Réponse apportée en séance publique le 16/10/2018

M. Jean-Michel Blanquer, ministre de l'éducation nationale et de la jeunesse. Madame la sénatrice Brulin, je vous remercie de votre question, qui me permet d'évoquer le très important projet de loi qui sera soumis à l'examen du Sénat au début de l'année prochaine. J'ai souvent entendu les sénatrices et les sénateurs demander la tenue de débats de fond sur les questions d'éducation. Nous en avons déjà eu certains, mais la discussion de ce projet de loi représentera évidemment à cet égard une occasion toute particulière.

L'abaissement à trois ans de l'âge de la scolarisation n'est pas une mesure prise de façon inopinée : elle a été annoncée par le Président de la République voilà plusieurs mois, à l'occasion des assises de la maternelle. Son inspiration s'inscrit dans la grande ligne de l'histoire de la République. On ne change pas l'âge de la scolarité obligatoire tous les jours ; c'est la troisième fois que cela arrive. La France deviendra le pays du monde où l'instruction obligatoire commence le plus tôt.

Cette évolution devrait tous nous rassembler. D'ailleurs, madame la sénatrice, vous avez rappelé que votre groupe la proposait dans des programmes précédents.

Il faudrait se demander pourquoi les majorités successives n'avaient jusqu'à présent pas pris cette mesure, dont on parle pourtant depuis quinze ans. Il y a, certes, quelques petits obstacles, mais ils ne sont rien par rapport à l'objectif social fondamental de scolariser chaque année 20 000 élèves de plus. Entre trois à six ans, c'est un âge clé de la vie pour agir contre les inégalités sociales, qui se reflètent notamment dans la maîtrise du langage.

Vous devriez donc soutenir cette mesure sociale, qui sera accompagnée des dispositions techniques nécessaires. Bien entendu, nous respecterons la Constitution : il y aura des compensations pour les communes.

Quand Jules Ferry a instauré l'instruction obligatoire, il a dû lui aussi affronter de nombreuses oppositions, parce qu'il imposait aux communes une obligation. Mais quelle belle obligation c'était !
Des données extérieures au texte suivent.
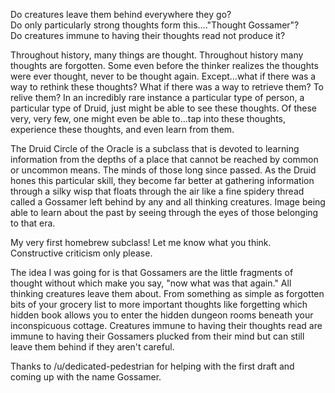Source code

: Do creatures leave them behind everywhere they go?  
Do only particularly strong thoughts form this...."Thought Gossamer"?  
Do creatures immune to having their thoughts read not produce it?
 
Throughout history, many things are thought. Throughout history many thoughts are forgotten. Some even before the thinker realizes the thoughts were ever thought, never to be thought again. Except...what if there was a way to rethink these thoughts? What if there was a way to retrieve them? To relive them? In an incredibly rare instance a particular type of person, a particular type of Druid, just might be able to see these thoughts. Of these very, very few, one might even be able to...tap into these thoughts, experience these thoughts, and even learn from them.
 
The Druid Circle of the Oracle is a subclass that is devoted to learning information from the depths of a place that cannot be reached by common or uncommon means. The minds of those long since passed. As the Druid hones this particular skill, they become far better at gathering information through a silky wisp that floats through the air like a fine spidery thread called a Gossamer left behind by any and all thinking creatures. Image being able to learn about the past by seeing through the eyes of those belonging to that era.
 
My very first homebrew subclass! Let me know what you think. Constructive criticism only please.
 
The idea I was going for is that Gossamers are the little fragments of thought without which make you say, "now what was that again." All thinking creatures leave them about. From something as simple as forgotten bits of your grocery list to more important thoughts like forgetting which hidden book allows you to enter the hidden dungeon rooms beneath your inconspicuous cottage. Creatures immune to having their thoughts read are immune to having their Gossamers plucked from their mind but can still leave them behind if they aren't careful.
 
Thanks to /u/dedicated-pedestrian for helping with the first draft and coming up with the name Gossamer.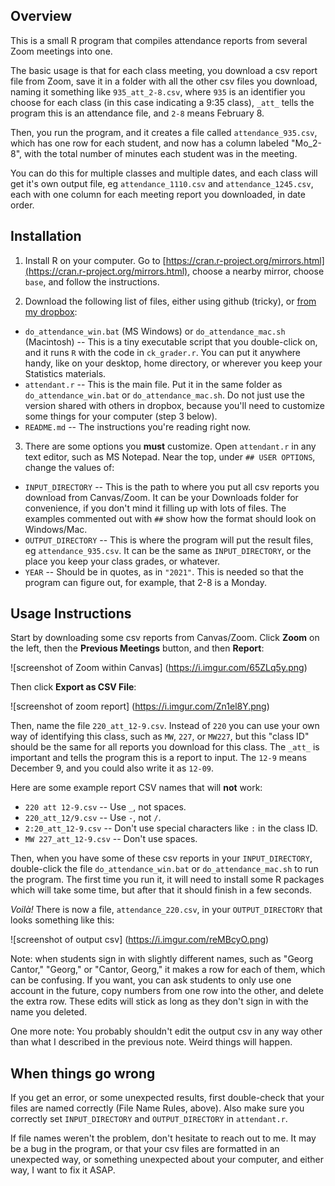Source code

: ## Overview

This is a small R program that compiles attendance reports from several Zoom meetings into one.

The basic usage is that for each class meeting, you download a csv report file from Zoom, save it in a folder with all the other csv files you download, naming it something like `935_att_2-8.csv`, where `935` is an identifier you choose for each class (in this case indicating a 9:35 class), `_att_` tells the program this is an attendance file, and `2-8` means February 8.

Then, you run the program, and it creates a file called `attendance_935.csv`, which has one row for each student, and now has a column labeled "Mo_2-8", with the total number of minutes each student was in the meeting.

You can do this for multiple classes and multiple dates, and each class will get it's own output file, eg `attendance_1110.csv` and `attendance_1245.csv`, each with one column for each meeting report you downloaded, in date order.

## Installation

1. Install R on your computer. Go to [https://cran.r-project.org/mirrors.html](https://cran.r-project.org/mirrors.html), choose a nearby mirror, choose `base`, and follow the instructions.

2. Download the following list of files, either using github (tricky), or [from my dropbox](https://www.dropbox.com/sh/jl7t98jy3c28cnn/AABPrtCmk8ZkhCvtKsfBzr8Ga?dl=0):

- `do_attendance_win.bat` (MS Windows) or `do_attendance_mac.sh` (Macintosh) -- This is a tiny executable script that you double-click on, and it runs `R` with the code in `ck_grader.r`. You can put it anywhere handy, like on your desktop, home directory, or wherever you keep your Statistics materials. 
- `attendant.r` -- This is the main file. Put it in the same folder as `do_attendance_win.bat` or `do_attendance_mac.sh`. Do not just use the version shared with others in dropbox, because you'll need to customize some things for your computer (step 3 below).
- `README.md` -- The instructions you're reading right now.

3. There are some options you **must** customize. Open `attendant.r` in any text editor, such as MS Notepad. Near the top, under `## USER OPTIONS`, change the values of:

- `INPUT_DIRECTORY` -- This is the path to where you put all csv reports you download from Canvas/Zoom. It can be your Downloads folder for convenience, if you don't mind it filling up with lots of files. The examples commented out with `##` show how the format should look on Windows/Mac.
- `OUTPUT_DIRECTORY` -- This is where the program will put the result files, eg `attendance_935.csv`. It can be the same as `INPUT_DIRECTORY`, or the place you keep your class grades, or whatever.
- `YEAR` -- Should be in quotes, as in `"2021"`. This is needed so that the program can figure out, for example, that 2-8 is a Monday.

## Usage Instructions

Start by downloading some csv reports from Canvas/Zoom. Click **Zoom** on the left, then the **Previous Meetings** button, and then **Report**:

![screenshot of Zoom within Canvas]
(https://i.imgur.com/65ZLq5y.png)

Then click **Export as CSV File**:

![screenshot of zoom report]
(https://i.imgur.com/Zn1el8Y.png)

Then, name the file `220_att_12-9.csv`. Instead of `220` you can use your own way of identifying this class, such as `MW`, `227`, or `MW227`, but this "class ID" should be the same for all reports you download for this class. The `_att_` is important and tells the program this is a report to input. The `12-9` means December 9, and you could also write it as `12-09`.

Here are some example report CSV names that will **not** work:

- `220 att 12-9.csv` -- Use `_`, not spaces.
- `220_att_12/9.csv` -- Use `-`, not `/`.
- `2:20_att_12-9.csv` -- Don't use special characters like `:` in the class ID.
- `MW 227_att_12-9.csv` -- Don't use spaces.

Then, when you have some of these csv reports in your `INPUT_DIRECTORY`, double-click the file `do_attendance_win.bat` or `do_attendance_mac.sh` to run the program. The first time you run it, it will need to install some R packages which will take some time, but after that it should finish in a few seconds.

*Voilà!* There is now a file, `attendance_220.csv`, in your `OUTPUT_DIRECTORY` that looks something like this:

![screenshot of output csv]
(https://i.imgur.com/reMBcyO.png)

Note: when students sign in with slightly different names, such as "Georg Cantor," "Georg," or "Cantor, Georg," it makes a row for each of them, which can be confusing. If you want, you can ask students to only use one account in the future, copy numbers from one row into the other, and delete the extra row. These edits will stick as long as they don't sign in with the name you deleted.

One more note: You probably shouldn't edit the output csv in any way other than what I described in the previous note. Weird things will happen.

## When things go wrong

If you get an error, or some unexpected results, first double-check that your files are named correctly (File Name Rules, above). Also make sure you correctly set `INPUT_DIRECTORY` and `OUTPUT_DIRECTORY` in `attendant.r`.

If file names weren't the problem, don't hesitate to reach out to me. It may be a bug in the program, or that your csv files are formatted in an unexpected way, or something unexpected about your computer, and either way, I want to fix it ASAP.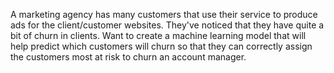 A marketing agency has many customers that use their service to produce ads for the client/customer websites. 
They've noticed that they have quite a bit of churn in clients.
Want to create a machine learning model that will help predict which customers will churn so that they can correctly assign the customers most at risk to churn an account manager.
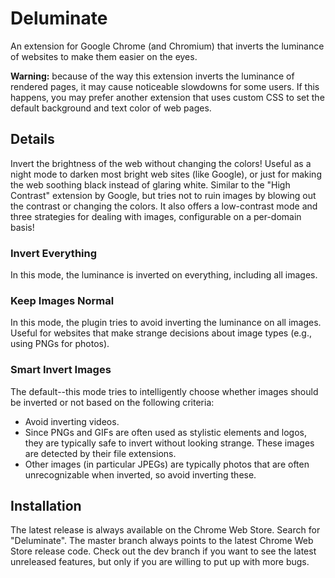 Deluminate
==========

An extension for Google Chrome (and Chromium) that inverts the luminance of
websites to make them easier on the eyes.

**Warning:** because of the way this extension inverts the luminance of
rendered pages, it may cause noticeable slowdowns for some users. If this
happens, you may prefer another extension that uses custom CSS to set the
default background and text color of web pages.

Details
-------

Invert the brightness of the web without changing the colors! Useful as a night
mode to darken most bright web sites (like Google), or just for making the web
soothing black instead of glaring white. Similar to the "High Contrast"
extension by Google, but tries not to ruin images by blowing out the contrast or
changing the colors. It also offers a low-contrast mode and three strategies
for dealing with images, configurable on a per-domain basis!

### Invert Everything ###
In this mode, the luminance is inverted on everything, including all images.

### Keep Images Normal ###
In this mode, the plugin tries to avoid inverting the luminance on all images.
Useful for websites that make strange decisions about image types (e.g., using
PNGs for photos).

### Smart Invert Images ###
The default--this mode tries to intelligently choose whether images should be
inverted or not based on the following criteria:

 * Avoid inverting videos.
 * Since PNGs and GIFs are often used as stylistic elements and logos, they are
   typically safe to invert without looking strange. These images are detected
   by their file extensions.
 * Other images (in particular JPEGs) are typically photos that are often
   unrecognizable when inverted, so avoid inverting these.

Installation
------------

The latest release is always available on the Chrome Web Store. Search for
"Deluminate". The master branch always points to the latest Chrome Web Store
release code. Check out the dev branch if you want to see the latest unreleased
features, but only if you are willing to put up with more bugs.
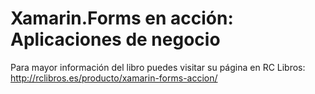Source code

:# Xamarin.Forms en acción: Aplicaciones de negocio
Para mayor información del libro puedes visitar su página en RC Libros: http://rclibros.es/producto/xamarin-forms-accion/
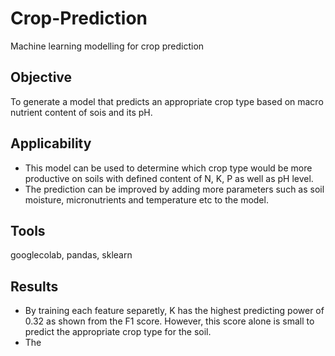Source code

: # Crop-Prediction
Machine learning modelling for crop prediction

## Objective
To generate a model that predicts an appropriate crop type based on macro nutrient content of sois and its pH.

## Applicability
* This model can be used to determine which crop type would be more productive on soils with defined content of N, K, P as well as pH level.
* The prediction can be improved by adding more parameters such as soil moisture, micronutrients and temperature etc to the model. 

## Tools
googlecolab, pandas, sklearn 

## Results
* By training each feature separetly, K has the highest predicting power of 0.32 as shown from the F1 score. However, this score alone is small to predict the appropriate crop type for the soil.
* The 
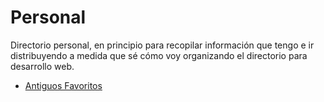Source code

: # Personal

Directorio personal, en principio para recopilar información que tengo e ir distribuyendo a medida que sé cómo voy organizando el directorio para desarrollo web.

- [Antiguos Favoritos](/personal/favs.md)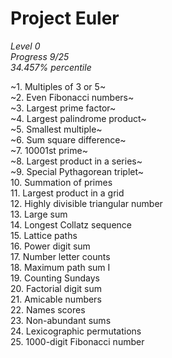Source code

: # Project Euler
  *Level 0*\
  *Progress 9/25*\
  *34.457% percentile*


~1. Multiples of 3 or 5~\
~2. Even Fibonacci numbers~\
~3. Largest prime factor~\
~4. Largest palindrome product~\
~5. Smallest multiple~\
~6. Sum square difference~\
~7. 10001st prime~\
~8.	Largest product in a series~\
~9.	Special Pythagorean triplet~\
10.	Summation of primes\
11.	Largest product in a grid\
12.	Highly divisible triangular number\
13.	Large sum\
14.	Longest Collatz sequence\
15.	Lattice paths\
16.	Power digit sum\
17.	Number letter counts\
18.	Maximum path sum I\
19.	Counting Sundays\
20.	Factorial digit sum\
21.	Amicable numbers\
22.	Names scores\
23.	Non-abundant sums\
24.	Lexicographic permutations\
25.	1000-digit Fibonacci number

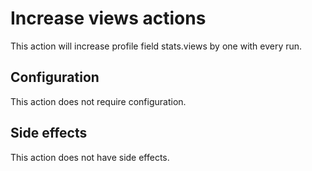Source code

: # Increase views actions

This action will increase profile field stats.views by one with every run.

## Configuration

This action does not require configuration.

## Side effects

This action does not have side effects.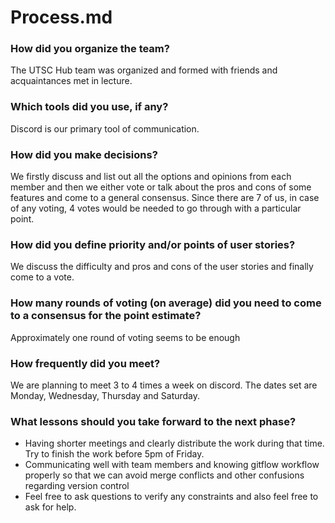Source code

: # Process.md

### How did you organize the team? 
The UTSC Hub team was organized and formed with friends and acquaintances met in lecture.

### Which tools did you use, if any? 
Discord is our primary tool of communication. 

### How did you make decisions?
We firstly discuss and list out all the options and opinions from each member and then we either vote or talk about the pros and cons of some features and come to a general consensus. Since there are 7 of us, in case of any voting, 4 votes would be needed to go through with a particular point. 


### How did you define priority and/or points of user stories?
We discuss the difficulty and pros and cons of the user stories and finally come to a vote.

### How many rounds of voting (on average) did you need to come to a consensus for the point estimate?
Approximately one round of voting seems to be enough
 
### How frequently did you meet? 
We are planning to meet 3 to 4 times a week on discord. The dates set are Monday, Wednesday, Thursday and Saturday.

### What lessons should you take forward to the next phase?

- Having shorter meetings and clearly distribute the work during that time. Try to finish the work before 5pm of Friday.
- Communicating well with team members and knowing gitflow workflow properly so that we can avoid merge conflicts and other confusions regarding version control
- Feel free to ask questions to verify any constraints and also feel free to ask for help.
Travaillons ensemble sur cette mesure et sa compensation, qui sera effective. Il est dommage de cultiver des inquiétudes a priori, alors qu'il s'agira d'un très grand progrès démocratique. Nous aurons largement l'occasion d'en débattre, ce dont je me réjouis. (Applaudissements sur les travées du groupe La République En Marche et sur des travées du groupe du Rassemblement Démocratique et Social Européen.)